Vorne dürfen die Flügel nicht zu flach gestellt werden. In den eckigen Kurven droht Untersteuern, wenn nicht genügend Grip beim Einlenken vorhanden ist. Generell müssen die Piloten in Baku immer mit begrenzter Haftung kämpfen. Der Asphalt wird in einigen Abschnitten jedes Jahr neu verlegt und ist deshalb rutschiger als auf permanenten Rennstrecken.
Der relativ glatte Untergrund und das Fehlen von schnellen Kurven sorgt für einen eher moderaten Reifenverschleiß. Deshalb bringt Pirelli regelmäßig die drei weichsten Slick-Mischungen an den Start. Mehr als einen Stopp hatten die Teams in Baku nur selten auf dem Marschplan. Vielleicht ändern ja die hohen Temperaturen etwas daran.
Updates
Wie bereits erwähnt, werden in Baku stets relativ schmale Heckflügel angeschraubt. In Zeiten des Budget-Deckels sind komplette Neuentwicklungen aber eher selten. Normalerweise modifizieren die Teams ihre Standard-Leitwerke lediglich mit flacheren Flaps. Da mit Monza erst vor zwei Wochen auf einer Highspeed-Strecke gefahren wurde, haben die Teams frische Erkenntnisse über das Verhalten ihrer Autos bei wenig Abtrieb. Dennoch dürften die Heckflügel eine Spur mehr Profil aufweisen als beim Europa-Abschluss.
Das in die Krise geschlitterte Red-Bull-Team dürfte auch in Baku noch keine ganzheitliche Lösung ihrer Probleme präsentieren können. Möglich hingegen ist, dass die Mechaniker ältere Spezifikationen an den RB20 schrauben, um ein besseres Verständnis für das Auto zu erlangen und es berechenbarer zu machen. Liam Lawson saß nach dem GP Italien in Monza bei einem Reifentest von Pirelli am Steuer und fuhr einen zurückgerüsteten Red Bull.

McLaren hat das konstanteste Auto und jagt in Baku Red-Bulls-Tabellenführung.
Favoriten
Es ist mittlerweile eine alte Leier, die wir abspielen: McLaren hat seit dem Miami-GP das beste Auto im Feld. Doch in 11 Rennen sprangen nur drei Siege für die Truppe aus Woking heraus. Zwei Mal siegte Lando Norris, ein Mal Oscar Piastri. McLaren greift strategisch häufiger daneben als die Konkurrenz. Außerdem darf Piastri (noch) frei fahren und hat Norris schon einige Punkte geklaut.
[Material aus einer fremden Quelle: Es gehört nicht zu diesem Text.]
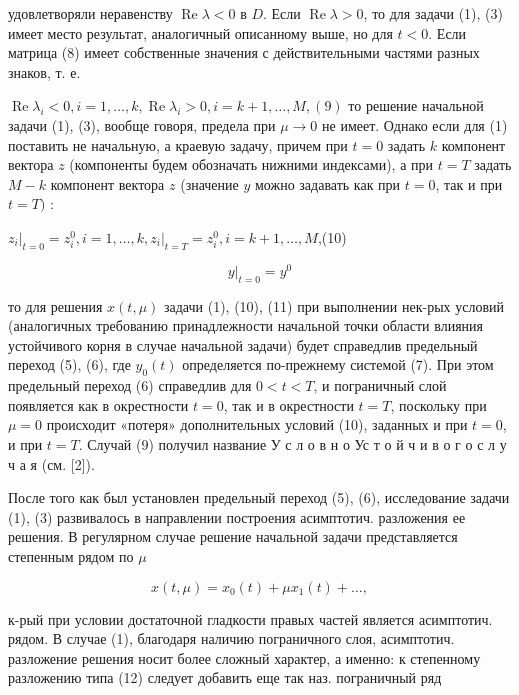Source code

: \documentclass[10pt]{article}
\begin{document}
удовлетворяли неравенству $\operatorname{Re} \lambda<0$ в $D$. Если $\operatorname{Re} \lambda>0$, то для задачи (1), (3) имеет место результат, аналогичный описанному выше, но для $t<0$. Если матрица (8) имеет собственные значения с действительными частями разных знаков, т. е.



$\operatorname{Re} \lambda_{i}<0, i=1, \ldots, k, \operatorname{Re} \lambda_{i}>0, i=k+1, \ldots, M,(9)$ то решение начальной задачи (1), (3), вообще говоря, предела при $\mu \rightarrow 0$ не имеет. Однако если для (1) поставить не начальную, а краевую задачу, причем при $t=0$ задать $k$ компонент вектора $z$ (компоненты будем обозначать нижними индексами), а при $t=T$ задать $M-k$ компонент вектора $z$ (значение $y$ можно задавать как при $t=0$, так и при $t=T)$ :



$\left.z_{i}\right|_{t=0}=z_{i}^{0}, i=1, \ldots, k,\left.z_{i}\right|_{t=T}=z_{i}^{0}, i=k+1, \ldots, M$,(10)



\[

\left.y\right|_{t=0}=y^{0}

\]



то для решения $x(t, \mu)$ задачи (1), (10), (11) при выполнении нек-рых условий (аналогичных требованию принадлежности начальной точки области влияния устойчивого корня в случае начальной задачи) будет справедлив предельный переход (5), (6), где $y_{0}(t)$ определяется по-прежнему системой (7). При этом предельный переход (6) справедлив для $0<t<T$, и пограничный слой появляется как в окрестности $t=0$, так и в окрестности $t=T$, поскольку при $\mu=0$ происходит «потеря» дополнительных условий (10), заданных и при $t=0$, и при $t=T$. Случай (9) получил название У с л о в н о Ус т о й ч и в о г о с л у ч а я (см. [2]).



После того как был установлен предельный переход (5), (6), исследование задачи (1), (3) развивалось в направлении построения асимптотич. разложения ее решения. В регулярном случае решение начальной задачи представляется степенным рядом по $\mu$



\[

x(t, \mu)=x_{0}(t)+\mu x_{1}(t)+\ldots,

\]



к-рый при условии достаточной гладкости правых частей является асимптотич. рядом. В случае (1), благодаря наличию пограничного слоя, асимптотич. разложение решения носит более сложный характер, а именно: к степенному разложению типа (12) следует добавить еще так наз. пограничный ряд
\end{document}
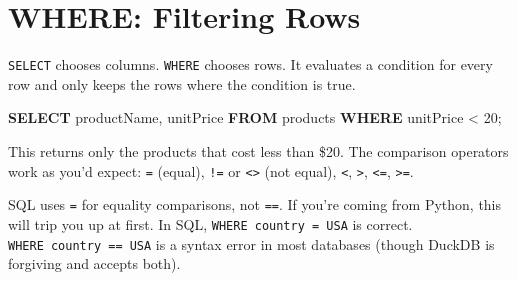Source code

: \documentclass[
  letterpaper,
  DIV=11,
  numbers=noendperiod]{scrreprt}
\newenvironment{Shaded}{\begin{snugshade}}{\end{snugshade}}
\newcommand{\DecValTok}[1]{\textcolor[rgb]{0.68,0.00,0.00}{#1}}
\newcommand{\KeywordTok}[1]{\textcolor[rgb]{0.00,0.23,0.31}{\textbf{#1}}}
\newcommand{\NormalTok}[1]{\textcolor[rgb]{0.00,0.23,0.31}{#1}}
\newcommand{\OperatorTok}[1]{\textcolor[rgb]{0.37,0.37,0.37}{#1}}
\begin{document}
\section{WHERE: Filtering Rows}\label{where-filtering-rows}

\texttt{SELECT} chooses columns. \texttt{WHERE} chooses rows. It
evaluates a condition for every row and only keeps the rows where the
condition is true.

\begin{codelisting}

\caption{\texttt{duckdb}}

\begin{Shaded}
\begin{Highlighting}[]
\KeywordTok{SELECT}
\NormalTok{    productName,}
\NormalTok{    unitPrice}
\KeywordTok{FROM}\NormalTok{ products}
\KeywordTok{WHERE}\NormalTok{ unitPrice }\OperatorTok{\textless{}} \DecValTok{20}\NormalTok{;}
\end{Highlighting}
\end{Shaded}

\end{codelisting}

This returns only the products that cost less than \$20. The comparison
operators work as you'd expect: \texttt{=} (equal), \texttt{!=} or
\texttt{\textless{}\textgreater{}} (not equal), \texttt{\textless{}},
\texttt{\textgreater{}}, \texttt{\textless{}=},
\texttt{\textgreater{}=}.

\begin{tcolorbox}[enhanced jigsaw, opacitybacktitle=0.6, arc=.35mm, colback=white, bottomtitle=1mm, opacityback=0, toprule=.15mm, left=2mm, colbacktitle=quarto-callout-warning-color!10!white, breakable, coltitle=black, toptitle=1mm, colframe=quarto-callout-warning-color-frame, bottomrule=.15mm, titlerule=0mm, title=\textcolor{quarto-callout-warning-color}{\faExclamationTriangle}\hspace{0.5em}{Equality Uses Single Equals}, rightrule=.15mm, leftrule=.75mm]

SQL uses \texttt{=} for equality comparisons, not \texttt{==}. If you're
coming from Python, this will trip you up at first. In SQL,
\texttt{WHERE\ country\ =\ \textquotesingle{}USA\textquotesingle{}} is
correct.
\texttt{WHERE\ country\ ==\ \textquotesingle{}USA\textquotesingle{}} is
a syntax error in most databases (though DuckDB is forgiving and accepts
both).

\end{tcolorbox}
\end{document}

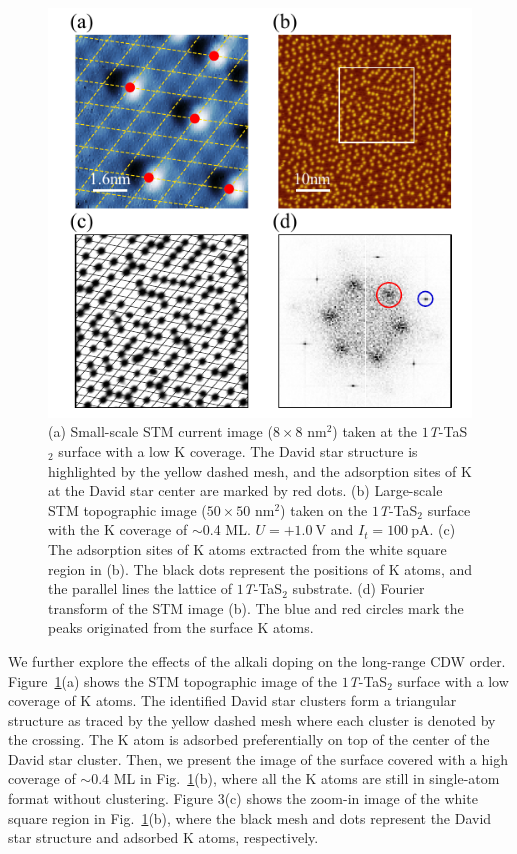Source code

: \documentclass[aps,prl,reprint,groupedaddress,showpacs,amsfonts,amsmath,amssymb,superscriptaddress]{revtex4-1}
\begin{document}
\begin{figure}
  \centering
  \includegraphics[scale=1.0]{fig/fig3.pdf}
  \caption{\label{cdw-coherence}(a) Small-scale STM current image ($8 \times8$ $\mathrm{nm}^{2}$) taken at the $1$\emph{T}-TaS$_{2}$ surface with a low K coverage. The David star structure is highlighted by the yellow dashed mesh, and the adsorption sites of K at the David star center are marked by red dots. (b) Large-scale STM topographic image ($50 \times50$ $\mathrm{nm}^{2}$) taken on the $1$\emph{T}-TaS$_{2}$ surface with the K coverage of $\sim$0.4 ML. $U=+1.0~\mathrm{V}$ and $I_{t}=100~\mathrm{pA}$. (c) The adsorption sites of K atoms extracted from the white square region in (b). The black dots represent the positions of K atoms, and the parallel lines the lattice of $1$\emph{T}-TaS$_{2}$ substrate. (d) Fourier transform of the STM image (b). The blue and red circles mark the peaks originated from the surface K atoms.}
\end{figure}
We further explore the effects of the alkali doping on the long-range CDW order.
Figure~\ref{cdw-coherence}(a) shows the STM topographic image of the $1$\emph{T}-TaS$_{2}$ surface with a low coverage of K atoms. The identified David star clusters form a triangular structure as traced by the yellow dashed mesh where each cluster is denoted by the crossing. The K atom is adsorbed preferentially on top of the center of the David star cluster. Then, we present the image of the surface covered with a high coverage of $\sim$0.4 ML in Fig.~\ref{cdw-coherence}(b), where all the K atoms are still in single-atom format without clustering. Figure 3(c) shows the zoom-in image of the white square region in Fig.~\ref{cdw-coherence}(b), where the black mesh and dots represent the David star structure and adsorbed K atoms, respectively.
\end{document}
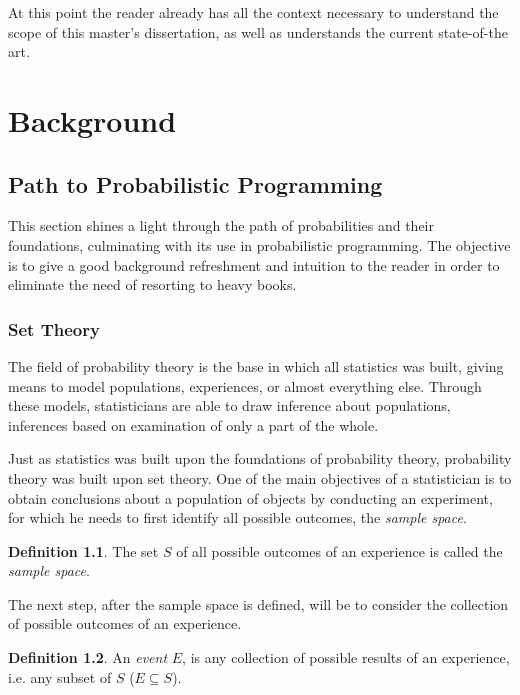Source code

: \documentclass[
  oneside,
  11pt, a4paper,
  footinclude=true,
  headinclude=true,
  cleardoublepage=empty
]{scrbook}
\theoremstyle{definition}
\newtheorem{definition}{Definition}[section]
\theoremstyle{definition}
\begin{document}
    At this point the reader already has all the context necessary to understand the scope of this master's dissertation, as well as understands the current state-of-the art.
    
    \chapter{Background}\label{ch-background}
    
        \section{Path to Probabilistic Programming}\label{s-2-2}
    
        This section shines a light through the path of probabilities and their foundations, culminating with its use in probabilistic programming. The objective is to give a good background refreshment and intuition to the reader in order to eliminate the need of resorting to heavy books.
        
        \subsection{Set Theory}
        
            The field of probability theory is the base in which all statistics was built, giving means to model populations, experiences, or almost everything else. Through these models, statisticians are able to draw inference about populations, inferences based on examination of only a part of the whole.
            
            Just as statistics was built upon the foundations of probability theory, probability theory was built upon set theory. One of the main objectives of a statistician is to obtain conclusions about a population of objects by conducting an experiment, for which he needs to first identify all possible outcomes, the \emph{sample space}.
            
            \begin{definition}{}
                The set $S$ of all possible outcomes of an experience is called the \emph{sample space}.
            \end{definition}
            
            The next step, after the sample space is defined, will be to consider the collection of possible outcomes of an experience.
            
            \begin{definition}{}
                An \emph{event} $E$, is any collection of possible results of an experience, i.e. any subset of $S$ ($E \subseteq S$).
            \end{definition}
            
\end{document}
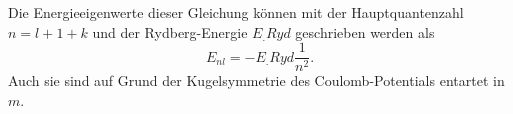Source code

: Die Energieeigenwerte dieser Gleichung können mit der Hauptquantenzahl
$n=l+1+k$ und der Rydberg-Energie $E_.{Ryd}$ geschrieben werden als
\[
E_{n l}=-E_.{Ryd}\frac{1}{n^2}\text{.}
\]
Auch sie sind auf Grund der Kugelsymmetrie des Coulomb-Potentials entartet in $m$.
Dabei befindet der Engländer mit 62 Punkten Rückstand auf Max Verstappen immer noch in Schlagdistanz im WM-Kampf.
Ferrari trauen wir auch in Baku den Sieg zu. Die Italiener präsentierten sich in Monza stark, zudem liegt der Scuderia die Strecke in Aserbaidschan. Auf Charles Leclerc und Carlos Sainz sind deshalb die Augen gerichtet. Die 38 Punkte Defizit auf Red Bull sind bei acht verbleibenden Rennen noch locker aufzuholen. Mercedes war in Monza dritte Kraft, dort erwarten wir die Silberpfeile auch in Aserbaidschan. Dahinter folgt das bereits angesprochene Red Bull.
Der Kampf "Best of the Rest" ist schwierig zu prognostizieren. Williams, Haas und Aston Martin waren in Monza nahezu ebenbürtig. Toro Rosso kann ebenfalls in den Kampf um die Top-Ten eingreifen. Für Alpine und Sauber sind Punkte in Baku nur durch glückliche Umstände möglich.
Zeitplan
Der Aserbaidschan-GP wird der vorletzte der Saison sein, den RTL im Rahmen der Sky-Kooperation im Free-TV überträgt. Danach müssen sich die Fans bis zum GP von Las Vegas Ende November gedulden, ehe die Formel 1 wieder frei empfangbar in Deutschland zu sehen ist. Rennstart in Baku ist aufgrund der Zeitverschiebung schon um 13 Uhr deutscher Zeit.